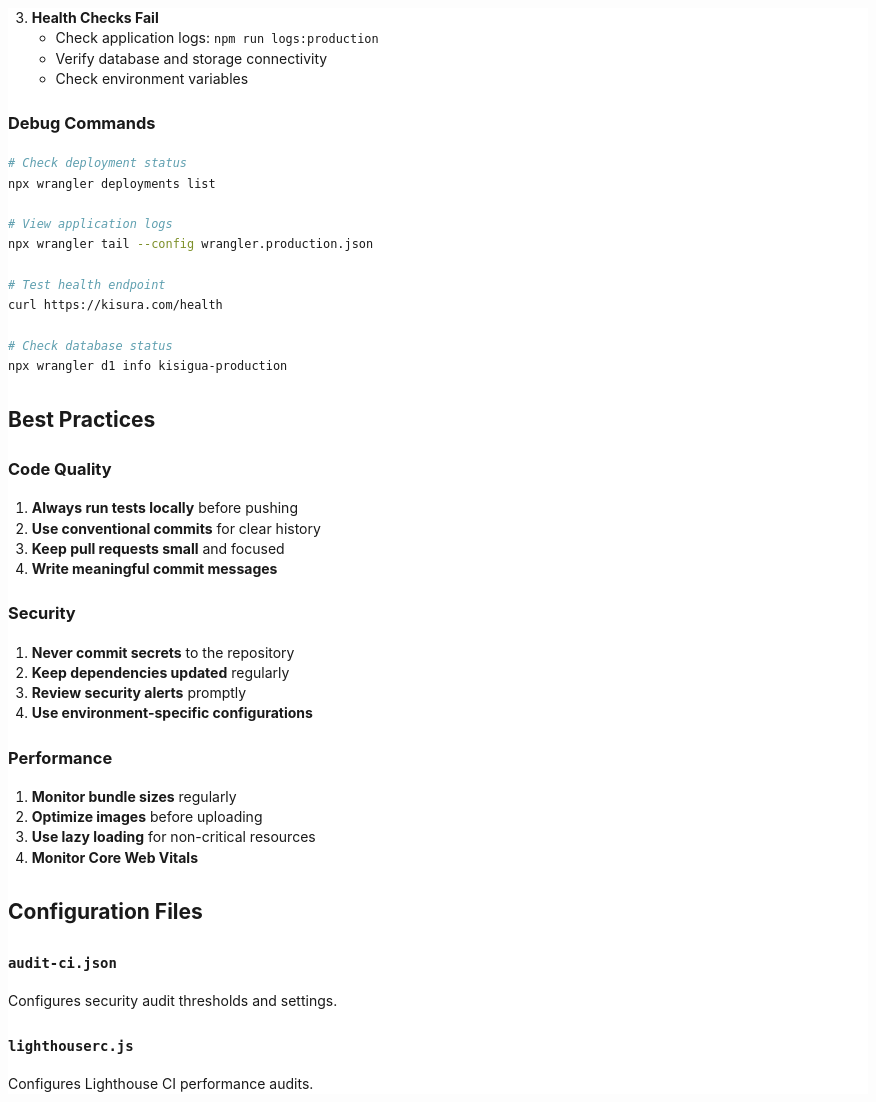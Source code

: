 3. **Health Checks Fail**
   - Check application logs: `npm run logs:production`
   - Verify database and storage connectivity
   - Check environment variables

### Debug Commands

```bash
# Check deployment status
npx wrangler deployments list

# View application logs
npx wrangler tail --config wrangler.production.json

# Test health endpoint
curl https://kisura.com/health

# Check database status
npx wrangler d1 info kisigua-production
```

## Best Practices

### Code Quality

1. **Always run tests locally** before pushing
2. **Use conventional commits** for clear history
3. **Keep pull requests small** and focused
4. **Write meaningful commit messages**

### Security

1. **Never commit secrets** to the repository
2. **Keep dependencies updated** regularly
3. **Review security alerts** promptly
4. **Use environment-specific configurations**

### Performance

1. **Monitor bundle sizes** regularly
2. **Optimize images** before uploading
3. **Use lazy loading** for non-critical resources
4. **Monitor Core Web Vitals**

## Configuration Files

### `audit-ci.json`
Configures security audit thresholds and settings.

### `lighthouserc.js`
Configures Lighthouse CI performance audits.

### What you need to do
The answer is a portion of the data. Write out exactly the line with "### Code Quality" and all lines after it.

### Solution below
### Code Quality

1. **Always run tests locally** before pushing
2. **Use conventional commits** for clear history
3. **Keep pull requests small** and focused
4. **Write meaningful commit messages**

### Security

1. **Never commit secrets** to the repository
2. **Keep dependencies updated** regularly
3. **Review security alerts** promptly
4. **Use environment-specific configurations**

### Performance

1. **Monitor bundle sizes** regularly
2. **Optimize images** before uploading
3. **Use lazy loading** for non-critical resources
4. **Monitor Core Web Vitals**

## Configuration Files

### `audit-ci.json`
Configures security audit thresholds and settings.

### `lighthouserc.js`
Configures Lighthouse CI performance audits.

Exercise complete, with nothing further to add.